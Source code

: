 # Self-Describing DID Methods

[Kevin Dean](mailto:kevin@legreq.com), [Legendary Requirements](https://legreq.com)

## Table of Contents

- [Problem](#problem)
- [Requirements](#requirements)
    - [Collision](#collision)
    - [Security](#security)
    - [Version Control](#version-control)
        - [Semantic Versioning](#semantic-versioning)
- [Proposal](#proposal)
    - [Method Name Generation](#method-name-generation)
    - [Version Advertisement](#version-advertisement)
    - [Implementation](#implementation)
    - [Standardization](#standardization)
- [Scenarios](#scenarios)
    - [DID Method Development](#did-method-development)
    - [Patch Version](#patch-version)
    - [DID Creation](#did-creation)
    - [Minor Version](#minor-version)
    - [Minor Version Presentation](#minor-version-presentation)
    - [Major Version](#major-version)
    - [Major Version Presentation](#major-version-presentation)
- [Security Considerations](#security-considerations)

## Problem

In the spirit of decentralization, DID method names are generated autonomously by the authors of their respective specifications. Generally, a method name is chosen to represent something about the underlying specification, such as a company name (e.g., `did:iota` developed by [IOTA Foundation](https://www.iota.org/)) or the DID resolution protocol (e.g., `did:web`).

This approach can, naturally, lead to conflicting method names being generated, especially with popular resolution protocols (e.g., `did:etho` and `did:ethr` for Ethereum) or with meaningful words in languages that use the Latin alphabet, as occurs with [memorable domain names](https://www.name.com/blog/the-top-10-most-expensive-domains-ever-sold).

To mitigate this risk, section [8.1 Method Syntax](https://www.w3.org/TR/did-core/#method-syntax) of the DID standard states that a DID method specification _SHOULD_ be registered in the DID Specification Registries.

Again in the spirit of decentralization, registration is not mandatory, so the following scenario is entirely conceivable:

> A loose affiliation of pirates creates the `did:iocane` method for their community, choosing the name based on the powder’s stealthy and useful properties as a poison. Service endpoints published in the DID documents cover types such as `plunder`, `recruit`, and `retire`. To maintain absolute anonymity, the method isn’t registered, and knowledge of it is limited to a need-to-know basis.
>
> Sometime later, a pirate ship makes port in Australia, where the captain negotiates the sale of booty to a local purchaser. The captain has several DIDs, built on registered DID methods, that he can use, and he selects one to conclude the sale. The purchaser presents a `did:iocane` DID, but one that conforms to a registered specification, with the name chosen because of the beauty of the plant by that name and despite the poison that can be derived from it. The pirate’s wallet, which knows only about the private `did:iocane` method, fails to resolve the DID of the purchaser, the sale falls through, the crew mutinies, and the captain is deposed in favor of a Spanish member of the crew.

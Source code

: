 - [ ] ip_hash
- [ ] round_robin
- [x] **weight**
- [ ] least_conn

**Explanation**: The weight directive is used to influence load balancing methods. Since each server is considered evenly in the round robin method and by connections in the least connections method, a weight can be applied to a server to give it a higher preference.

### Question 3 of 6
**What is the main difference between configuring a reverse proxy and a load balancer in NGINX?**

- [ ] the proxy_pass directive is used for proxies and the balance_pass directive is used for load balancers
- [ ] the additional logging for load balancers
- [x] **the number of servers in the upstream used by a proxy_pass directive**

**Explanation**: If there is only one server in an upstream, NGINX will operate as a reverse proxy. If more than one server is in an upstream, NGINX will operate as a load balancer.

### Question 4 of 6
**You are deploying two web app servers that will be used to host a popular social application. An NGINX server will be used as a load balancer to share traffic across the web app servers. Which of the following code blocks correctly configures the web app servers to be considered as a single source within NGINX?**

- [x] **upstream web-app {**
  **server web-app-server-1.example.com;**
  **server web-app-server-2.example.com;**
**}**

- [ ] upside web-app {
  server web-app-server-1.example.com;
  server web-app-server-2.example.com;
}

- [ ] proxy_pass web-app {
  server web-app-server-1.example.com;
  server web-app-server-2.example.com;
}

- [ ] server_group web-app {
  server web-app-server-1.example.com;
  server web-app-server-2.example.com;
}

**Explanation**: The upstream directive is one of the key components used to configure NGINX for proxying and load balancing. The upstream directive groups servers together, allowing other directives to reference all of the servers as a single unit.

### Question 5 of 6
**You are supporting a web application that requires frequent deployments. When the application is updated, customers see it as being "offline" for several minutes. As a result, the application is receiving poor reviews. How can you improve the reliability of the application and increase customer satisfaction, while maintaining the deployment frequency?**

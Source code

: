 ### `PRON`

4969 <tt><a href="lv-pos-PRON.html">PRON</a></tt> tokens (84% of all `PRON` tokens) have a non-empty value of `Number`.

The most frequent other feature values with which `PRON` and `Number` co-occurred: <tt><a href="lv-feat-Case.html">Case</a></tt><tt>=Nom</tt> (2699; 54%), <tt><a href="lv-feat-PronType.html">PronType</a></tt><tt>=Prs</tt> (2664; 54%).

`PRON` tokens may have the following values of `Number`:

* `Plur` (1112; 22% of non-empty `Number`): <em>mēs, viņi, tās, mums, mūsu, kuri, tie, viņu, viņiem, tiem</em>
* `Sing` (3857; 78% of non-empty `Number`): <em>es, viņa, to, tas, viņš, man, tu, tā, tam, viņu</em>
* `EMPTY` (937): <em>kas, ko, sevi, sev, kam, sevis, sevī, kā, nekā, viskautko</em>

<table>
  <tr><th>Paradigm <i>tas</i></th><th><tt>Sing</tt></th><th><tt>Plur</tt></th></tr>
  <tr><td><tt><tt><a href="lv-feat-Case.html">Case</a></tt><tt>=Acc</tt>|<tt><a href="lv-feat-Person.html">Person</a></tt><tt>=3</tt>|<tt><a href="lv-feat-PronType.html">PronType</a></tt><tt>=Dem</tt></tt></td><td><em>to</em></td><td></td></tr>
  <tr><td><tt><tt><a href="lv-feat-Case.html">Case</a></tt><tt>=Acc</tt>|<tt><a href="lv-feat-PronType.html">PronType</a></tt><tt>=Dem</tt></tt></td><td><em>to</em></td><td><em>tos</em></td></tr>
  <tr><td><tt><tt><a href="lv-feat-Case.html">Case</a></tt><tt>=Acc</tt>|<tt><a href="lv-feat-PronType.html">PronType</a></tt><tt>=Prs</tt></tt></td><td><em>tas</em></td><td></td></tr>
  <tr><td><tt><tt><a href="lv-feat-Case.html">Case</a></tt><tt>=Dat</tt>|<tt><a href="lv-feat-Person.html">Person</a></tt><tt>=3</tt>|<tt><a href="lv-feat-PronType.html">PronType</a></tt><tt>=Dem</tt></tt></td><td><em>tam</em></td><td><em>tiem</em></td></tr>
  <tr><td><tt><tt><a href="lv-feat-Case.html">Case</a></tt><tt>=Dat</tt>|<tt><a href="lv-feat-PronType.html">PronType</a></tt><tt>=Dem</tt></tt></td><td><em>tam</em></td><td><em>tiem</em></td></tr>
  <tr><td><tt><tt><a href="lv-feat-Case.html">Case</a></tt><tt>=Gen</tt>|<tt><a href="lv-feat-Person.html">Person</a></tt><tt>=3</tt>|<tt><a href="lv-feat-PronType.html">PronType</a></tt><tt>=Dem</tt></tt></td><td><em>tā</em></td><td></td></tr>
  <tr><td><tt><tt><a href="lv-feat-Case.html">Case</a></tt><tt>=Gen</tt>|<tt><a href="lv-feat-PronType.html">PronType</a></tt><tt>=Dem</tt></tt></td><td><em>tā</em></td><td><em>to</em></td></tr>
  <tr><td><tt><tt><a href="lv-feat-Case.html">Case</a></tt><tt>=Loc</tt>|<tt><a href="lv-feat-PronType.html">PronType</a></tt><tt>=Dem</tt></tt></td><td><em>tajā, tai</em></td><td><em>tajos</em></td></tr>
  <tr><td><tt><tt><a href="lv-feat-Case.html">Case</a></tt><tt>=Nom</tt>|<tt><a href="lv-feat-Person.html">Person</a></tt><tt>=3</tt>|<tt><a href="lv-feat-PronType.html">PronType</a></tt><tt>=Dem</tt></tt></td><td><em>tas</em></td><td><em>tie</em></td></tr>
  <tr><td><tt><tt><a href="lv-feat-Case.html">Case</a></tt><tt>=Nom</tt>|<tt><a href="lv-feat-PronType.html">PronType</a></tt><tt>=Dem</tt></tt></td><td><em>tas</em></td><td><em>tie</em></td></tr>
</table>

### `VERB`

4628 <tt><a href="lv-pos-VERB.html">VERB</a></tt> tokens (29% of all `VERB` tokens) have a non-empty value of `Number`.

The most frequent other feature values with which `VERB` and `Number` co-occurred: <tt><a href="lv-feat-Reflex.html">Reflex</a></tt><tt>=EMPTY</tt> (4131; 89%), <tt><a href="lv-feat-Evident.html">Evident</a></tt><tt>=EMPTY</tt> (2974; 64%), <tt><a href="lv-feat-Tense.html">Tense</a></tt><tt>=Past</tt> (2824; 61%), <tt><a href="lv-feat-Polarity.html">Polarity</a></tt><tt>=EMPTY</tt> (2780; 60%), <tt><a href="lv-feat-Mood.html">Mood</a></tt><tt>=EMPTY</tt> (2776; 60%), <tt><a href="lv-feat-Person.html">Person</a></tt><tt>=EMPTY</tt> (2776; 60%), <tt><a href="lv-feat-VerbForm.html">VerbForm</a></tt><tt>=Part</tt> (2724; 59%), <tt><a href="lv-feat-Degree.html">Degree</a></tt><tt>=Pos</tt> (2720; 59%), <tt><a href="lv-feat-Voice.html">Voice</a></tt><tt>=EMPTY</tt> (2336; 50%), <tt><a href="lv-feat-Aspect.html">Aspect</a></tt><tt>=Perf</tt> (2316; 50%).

What is expected: From the entries above, tally every line holding the string "feature". Give only the count.

Answer to the problem: 2